$f(x,y) = _{\theta,\phi}^{{sup}}$ $ ||e^{i\theta}x - e^{i\phi}y||_{2}^2$ ,where $x,y \in \mathbb{C^2}$ and $\theta,\phi \in \mathbb{R}$
- $f(x,y) \leq ||x||^2 + ||y||^2 - 2Re (\langle x,y \rangle )$
- $f(x,y) \leq ||x||^2 + ||y||^2 + 2Re ( \langle x,y\rangle )$
- $f(x,y) \leq ||x||^2 + ||y||^2 - 2 \mid \langle x,y\rangle \mid$
- $f(x,y) \geq ||x||^2 + ||y||^2 - 2Re ( \langle x,y\rangle )$
My claim :
Take n=2. let $x= (x_1 ,x_2), y = (y_1,y_2)$
then $||e^{i\theta}x - e^{i\phi}y||_{2} = \mid \mid (e^{i\theta}x_1-e^{i\phi} y_1,e^{i\theta}x_1-e^{i\phi} y_2) \mid \mid _{2}.$
Is that any two norms in $\mathbb{C^2}$ are also equivalent ?
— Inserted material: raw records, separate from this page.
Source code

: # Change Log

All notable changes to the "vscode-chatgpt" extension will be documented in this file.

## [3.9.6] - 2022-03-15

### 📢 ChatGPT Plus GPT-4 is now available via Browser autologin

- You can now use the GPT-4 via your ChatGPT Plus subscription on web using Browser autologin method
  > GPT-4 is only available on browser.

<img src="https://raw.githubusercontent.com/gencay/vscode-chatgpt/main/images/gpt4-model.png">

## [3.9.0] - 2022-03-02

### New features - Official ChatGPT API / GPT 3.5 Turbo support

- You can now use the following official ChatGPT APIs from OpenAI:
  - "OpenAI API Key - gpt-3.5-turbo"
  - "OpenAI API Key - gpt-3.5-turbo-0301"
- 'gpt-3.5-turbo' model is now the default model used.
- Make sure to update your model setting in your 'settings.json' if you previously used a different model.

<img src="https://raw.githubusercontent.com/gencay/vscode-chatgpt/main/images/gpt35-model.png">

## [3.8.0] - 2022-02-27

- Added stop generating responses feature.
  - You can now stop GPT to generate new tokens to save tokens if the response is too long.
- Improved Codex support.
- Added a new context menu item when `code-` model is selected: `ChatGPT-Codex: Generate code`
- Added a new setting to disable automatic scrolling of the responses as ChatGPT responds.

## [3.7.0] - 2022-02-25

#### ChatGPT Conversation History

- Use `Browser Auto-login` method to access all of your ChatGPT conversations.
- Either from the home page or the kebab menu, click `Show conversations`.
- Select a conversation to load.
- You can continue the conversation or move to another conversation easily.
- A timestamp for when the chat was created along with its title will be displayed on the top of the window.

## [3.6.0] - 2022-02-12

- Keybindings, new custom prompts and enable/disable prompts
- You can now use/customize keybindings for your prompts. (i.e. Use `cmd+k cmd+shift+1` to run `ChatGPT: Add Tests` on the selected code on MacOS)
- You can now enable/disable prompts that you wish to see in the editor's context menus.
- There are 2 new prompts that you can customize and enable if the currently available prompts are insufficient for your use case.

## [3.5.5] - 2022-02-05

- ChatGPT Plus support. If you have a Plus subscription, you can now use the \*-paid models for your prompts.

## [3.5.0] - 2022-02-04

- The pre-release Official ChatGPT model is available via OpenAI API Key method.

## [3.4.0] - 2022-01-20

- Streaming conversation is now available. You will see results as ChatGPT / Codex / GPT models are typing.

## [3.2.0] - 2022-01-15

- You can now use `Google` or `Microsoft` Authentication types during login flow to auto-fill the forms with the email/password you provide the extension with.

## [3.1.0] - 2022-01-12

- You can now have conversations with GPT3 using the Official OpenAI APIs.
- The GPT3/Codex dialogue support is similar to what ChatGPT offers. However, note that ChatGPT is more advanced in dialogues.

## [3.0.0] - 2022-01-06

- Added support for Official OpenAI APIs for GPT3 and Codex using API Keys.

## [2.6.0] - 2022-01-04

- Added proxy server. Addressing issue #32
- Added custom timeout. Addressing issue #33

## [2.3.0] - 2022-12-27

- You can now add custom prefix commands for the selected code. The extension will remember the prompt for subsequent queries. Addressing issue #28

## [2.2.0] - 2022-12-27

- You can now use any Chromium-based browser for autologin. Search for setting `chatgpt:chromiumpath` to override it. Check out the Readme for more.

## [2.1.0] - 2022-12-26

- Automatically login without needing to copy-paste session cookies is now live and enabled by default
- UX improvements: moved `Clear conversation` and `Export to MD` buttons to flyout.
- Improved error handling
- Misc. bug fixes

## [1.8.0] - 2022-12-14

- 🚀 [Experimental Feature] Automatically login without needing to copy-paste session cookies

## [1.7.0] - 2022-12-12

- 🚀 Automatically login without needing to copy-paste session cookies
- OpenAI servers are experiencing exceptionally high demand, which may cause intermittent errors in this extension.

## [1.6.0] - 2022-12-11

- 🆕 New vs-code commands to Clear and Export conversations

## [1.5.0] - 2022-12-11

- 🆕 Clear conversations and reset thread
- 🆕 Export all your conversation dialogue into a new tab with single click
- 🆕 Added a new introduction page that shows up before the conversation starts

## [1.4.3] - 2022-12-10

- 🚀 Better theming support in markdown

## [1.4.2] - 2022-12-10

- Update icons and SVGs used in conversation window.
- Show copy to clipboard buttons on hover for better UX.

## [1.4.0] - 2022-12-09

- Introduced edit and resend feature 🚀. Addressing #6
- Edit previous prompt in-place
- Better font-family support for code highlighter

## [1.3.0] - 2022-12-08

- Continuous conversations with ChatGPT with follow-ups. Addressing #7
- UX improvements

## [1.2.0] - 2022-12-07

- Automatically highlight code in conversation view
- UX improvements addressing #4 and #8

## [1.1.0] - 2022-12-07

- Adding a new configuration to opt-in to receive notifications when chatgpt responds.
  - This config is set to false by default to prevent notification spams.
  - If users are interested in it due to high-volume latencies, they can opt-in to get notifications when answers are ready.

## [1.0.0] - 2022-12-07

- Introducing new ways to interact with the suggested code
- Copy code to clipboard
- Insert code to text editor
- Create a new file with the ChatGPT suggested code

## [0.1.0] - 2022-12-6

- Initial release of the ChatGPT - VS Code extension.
Now we have to find the partial derivative w.r.t $\theta$ and $ \phi$ of both the co-ordinates and equate to zero and find the critical points to find the maximum.
Is that a correct way to proceed ?
In $\mathbb C:\;\,\qquad \langle x, y\rangle=\bar yx$
In $\mathbb C^2:\qquad\langle x, y\rangle=\bar y^\top x$
In $\mathbb C:\;\,\qquad ||x||_1^2=x\bar x$
In $\mathbb C^2:\qquad||x||_2^2=||x_1||_1^2+||x_2||_1^2$
$$ ||e^{\theta}x-e^{i\phi}y||_2^2=(e^{i\theta}x_1-e^{i\phi}y_1)\overline{(e^{i\theta}x_1-e^{i\phi}y_1)}+(e^{i\theta}x_2-e^{i\phi}y_2)\overline{(e^{i\theta}x_2-e^{i\phi}y_2)}=\\ (e^{i\theta}x_1-e^{i\phi}y_1){(e^{-i\theta}\bar x_1-e^{-i\phi}\bar y_1)}+(e^{i\theta}x_2-e^{i\phi}y_2)(e^{-i\theta}\bar x_2-e^{-i\phi}\bar y_2)=\\ ||x||^2_2+||y||_2^2-e^{i(\theta-\phi)}\langle x,y\rangle-e^{-i(\theta-\phi)}\overline{\langle x,y\rangle}=\\ ||x||^2_2+||y||_2^2-2\Re\left(e^{i(\theta-\phi)}\langle x,y\rangle\right) $$
$$ f(x,y)=\sup_{\theta,\phi}||e^{i\theta}x-e^{i\phi}y||_2^2\ge\sup_{\phi}||e^{i\phi}x-e^{i\phi}y||_2^2=||x||^2_2+||y||_2^2-2\Re\left(\langle x,y\rangle\right) $$